O relatório final da Comissão Parlamentar de Inquérito (CPI) da Câmara Municipal de São Roque (SP) apontou o Banco Central (BC) como um dos principais responsáveis pelas perdas milionárias sofridas pelo Instituto de Previdência Social dos Servidores Municipais (São Roque Prev). Segundo o documento, a autoridade monetária incorreu em “omissão no seu dever fiscalizador”, o que gerou um “ponto cego regulatório” e permitiu que recursos previdenciários de servidores fossem expostos a investimentos de alto risco antes da derrocada do Banco Master.
A investigação apurou o direcionamento de mais de R$ 93 milhões do fundo municipal para Letras Financeiras emitidas pelo Banco Master, além de R$ 20 milhões alocados em um fundo imobiliário ligado à instituição, totalizando mais de R$ 100 milhões em valores bloqueados ou sob risco de perda iminente. O montante representa cerca de 18% de toda a carteira de investimentos do instituto de previdência são-roquense.
Falha na supervisão e ‘ponto cego regulatório’
Conforme a conclusão aprovada pelos parlamentares, o Banco Central deixou de emitir alertas tempestivos e de impor travas regulatórias eficientes para impedir a captação agressiva de recursos de Regimes Próprios de Previdência Social (RPPS) por instituições financeiras de perfil de risco elevado.
A crise culminou com a decretação da liquidação extrajudicial do Banco Master pelo próprio Banco Central, momento em que as operações do banco foram interrompidas e seu principal controlador, Daniel Vorcaro, teve a prisão decretada.

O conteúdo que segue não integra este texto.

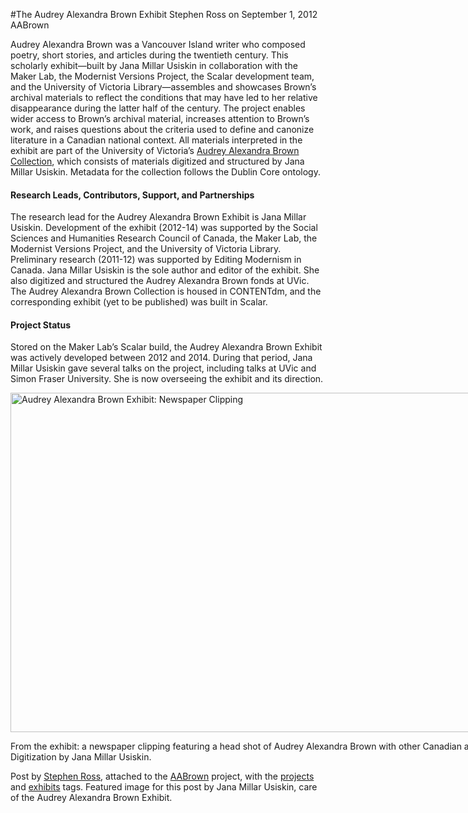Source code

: #The Audrey Alexandra Brown Exhibit
Stephen Ross on September 1, 2012   AABrown  

<p>Audrey Alexandra Brown was a Vancouver Island writer who composed poetry, short stories, and articles during the twentieth century. This scholarly exhibit&#8212;built by Jana Millar Usiskin in collaboration with the Maker Lab, the Modernist Versions Project, the Scalar development team, and the University of Victoria Library&#8212;assembles and showcases Brown&#8217;s archival materials to reflect the conditions that may have led to her relative disappearance during the latter half of the century. The project enables wider access to Brown&#8217;s archival material, increases attention to Brown&#8217;s work, and raises questions about the criteria used to define and canonize literature in a Canadian national context. All materials interpreted in the exhibit are part of the University of Victoria&#8217;s <a title="learn more" href="http://contentdm.library.uvic.ca/cdm/landingpage/collection/collection24" target="_blank">Audrey Alexandra Brown Collection</a>, which consists of materials digitized and structured by Jana Millar Usiskin. Metadata for the collection follows the Dublin Core ontology.</p>
<h4>Research Leads, Contributors, Support, and Partnerships</h4>
<p>The research lead for the Audrey Alexandra Brown Exhibit is Jana Millar Usiskin. Development of the exhibit (2012-14) was supported by the Social Sciences and Humanities Research Council of Canada, the Maker Lab, the Modernist Versions Project, and the University of Victoria Library. Preliminary research (2011-12) was supported by Editing Modernism in Canada. Jana Millar Usiskin is the sole author and editor of the exhibit. She also digitized and structured the Audrey Alexandra Brown fonds at UVic. The Audrey Alexandra Brown Collection is housed in CONTENTdm, and the corresponding exhibit (yet to be published) was built in Scalar.</p>
<h4>Project Status</h4>
<p>Stored on the Maker Lab’s Scalar build, the Audrey Alexandra Brown Exhibit was actively developed between 2012 and 2014. During that period, Jana Millar Usiskin gave several talks on the project, including talks at UVic and Simon Fraser University. She is now overseeing the exhibit and its direction.</p>
<div id="attachment_2061" style="width: 1160px" class="wp-caption alignnone"><a href="http://maker.uvic.ca/wp-content/uploads/2012/09/shoes.png"><img class="size-full wp-image-2061" src="http://maker.uvic.ca/wp-content/uploads/2012/09/shoes.png" alt="Audrey Alexandra Brown Exhibit: Newspaper Clipping" width="1150" height="543" /></a><p class="wp-caption-text">From the exhibit: a newspaper clipping featuring a head shot of Audrey Alexandra Brown with other Canadian authors. Image care of the Audrey Alexandra Brown Collection. Digitization by Jana Millar Usiskin.</p></div>
<p>Post by <a title="learn more" href="http://maker.uvic.ca/author/stephen/">Stephen Ross</a>, attached to the <a title="learn more" href="http://maker.uvic.ca/category/brown/">AABrown</a> project, with the <a title="learn more" href="http://maker.uvic.ca/tag/project/">projects</a> and <a href="http://maker.uvic.ca/tag/exhibits/">exhibits</a> tags. Featured image for this post by Jana Millar Usiskin, care of the Audrey Alexandra Brown Exhibit.</p>
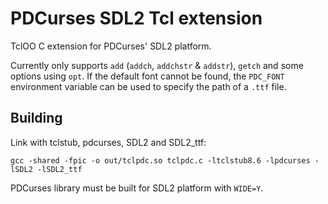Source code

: PDCurses SDL2 Tcl extension
===========================

TclOO C extension for PDCurses' SDL2 platform.

Currently only supports `add` (`addch`, `addchstr` & `addstr`), `getch` and some options using `opt`.
If the default font cannot be found, the `PDC_FONT` environment variable can be used to specify the path of a `.ttf` file.

Building
--------

Link with tclstub, pdcurses, SDL2 and SDL2_ttf:

	gcc -shared -fpic -o out/tclpdc.so tclpdc.c -ltclstub8.6 -lpdcurses -lSDL2 -lSDL2_ttf

PDCurses library must be built for SDL2 platform with `WIDE=Y`.

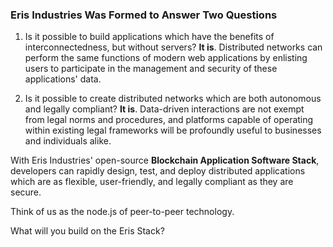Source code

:### Eris Industries Was Formed to Answer Two Questions

1) Is it possible to build applications which have the benefits of interconnectedness, but without servers? **It is**. Distributed networks can perform the same functions of modern web applications by enlisting users to participate in the management and security of these applications' data.

2) Is it possible to create distributed networks which are both autonomous and legally compliant? **It is**. Data-driven interactions are not exempt from legal norms and procedures, and platforms capable of operating within existing legal frameworks will be profoundly useful to businesses and individuals alike.

With Eris Industries' open-source **Blockchain Application Software Stack**, developers can rapidly design, test, and deploy distributed applications which are as flexible, user-friendly, and legally compliant as they are secure.

Think of us as the node.js of peer-to-peer technology.

What will you build on the Eris Stack?

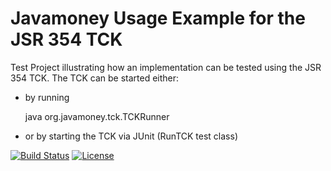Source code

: Javamoney Usage Example for the JSR 354 TCK
===========================================

Test Project illustrating how an implementation can be tested using the JSR 354 TCK.
The TCK can be started either:

* by running 

    java org.javamoney.tck.TCKRunner
    
* or by starting the TCK via JUnit (RunTCK test class)

[![Build Status](https://api.travis-ci.org/JavaMoney/javamoney-tck-usage-example.png?branch=master)](https://travis-ci.org/JavaMoney/javamoney-tck-usage-example) 
[![License](http://img.shields.io/badge/license-Apache2-red.svg)](http://opensource.org/licenses/apache-2.0) 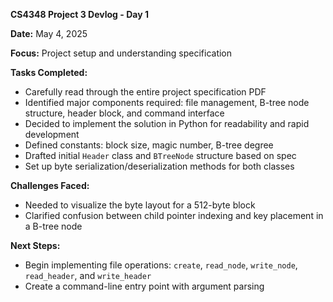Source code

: **CS4348 Project 3 Devlog - Day 1**

**Date:** May 4, 2025

**Focus:** Project setup and understanding specification

**Tasks Completed:**

* Carefully read through the entire project specification PDF
* Identified major components required: file management, B-tree node structure, header block, and command interface
* Decided to implement the solution in Python for readability and rapid development
* Defined constants: block size, magic number, B-tree degree
* Drafted initial `Header` class and `BTreeNode` structure based on spec
* Set up byte serialization/deserialization methods for both classes

**Challenges Faced:**

* Needed to visualize the byte layout for a 512-byte block
* Clarified confusion between child pointer indexing and key placement in a B-tree node

**Next Steps:**

* Begin implementing file operations: `create`, `read_node`, `write_node`, `read_header`, and `write_header`
* Create a command-line entry point with argument parsing
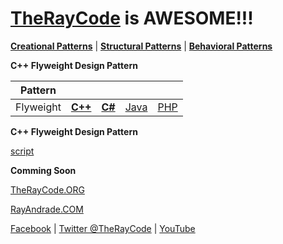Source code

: # [TheRayCode](../../../README.md) is AWESOME!!!

**[Creational Patterns](../README.md)** | **[Structural Patterns](../../Structural/README.md)** | **[Behavioral Patterns](../../Behavioral/README.md)**

**C++ Flyweight Design Pattern**

|Pattern|   |   |   |   |
|---|---|---|---|---|
| Flyweight | [**C++**](../../../CPP/Structural/Flyweight/README.md) | [**C#**](../../../Csharp/Structural/Flyweight/README.md) | [Java](../../../Java/Structural/Flyweight/README.md) | [PHP](../../../PHP/Structural/Flyweight/README.md) |

**C++ Flyweight Design Pattern**

[script](./script/page01.md)

**Comming Soon**

[TheRayCode.ORG](https://www.TheRayCode.org)

[RayAndrade.COM](https://www.RayAndrade.com)

[Facebook](https://www.facebook.com/TheRayCode/) | [Twitter @TheRayCode](https://www.twitter.com/TheRayCode/) | [YouTube](https://www.youtube.com/TheRayCode/)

Para os membros da CPI, contudo, a atuação do órgão regulador ocorreu de forma tardia, quando os prejuízos aos cofres públicos municipais já haviam se consolidado.
Irregularidades e movimentações atípicas
Além da responsabilidade atribuída à fiscalização federal, os trabalhos do colegiado na Câmara de São Roque revelaram um histórico de inconsistências internas na gestão dos investimentos do São Roque Prev:
- Adulteração de atas: Foram identificadas versões divergentes de atas do Comitê de Investimentos, em que pareceres sobre o risco das aplicações no Banco Master sofreram alterações substanciais entre a versão apresentada ao Legislativo e a publicada oficialmente.
- Operações de curtíssimo prazo: A CPI documentou movimentações atípicas de aplicação e resgate de dezenas de milhões de reais executadas no mesmo dia, registrando volume bruto movimentado superior a R$ 400 milhões em curtos intervalos de tempo.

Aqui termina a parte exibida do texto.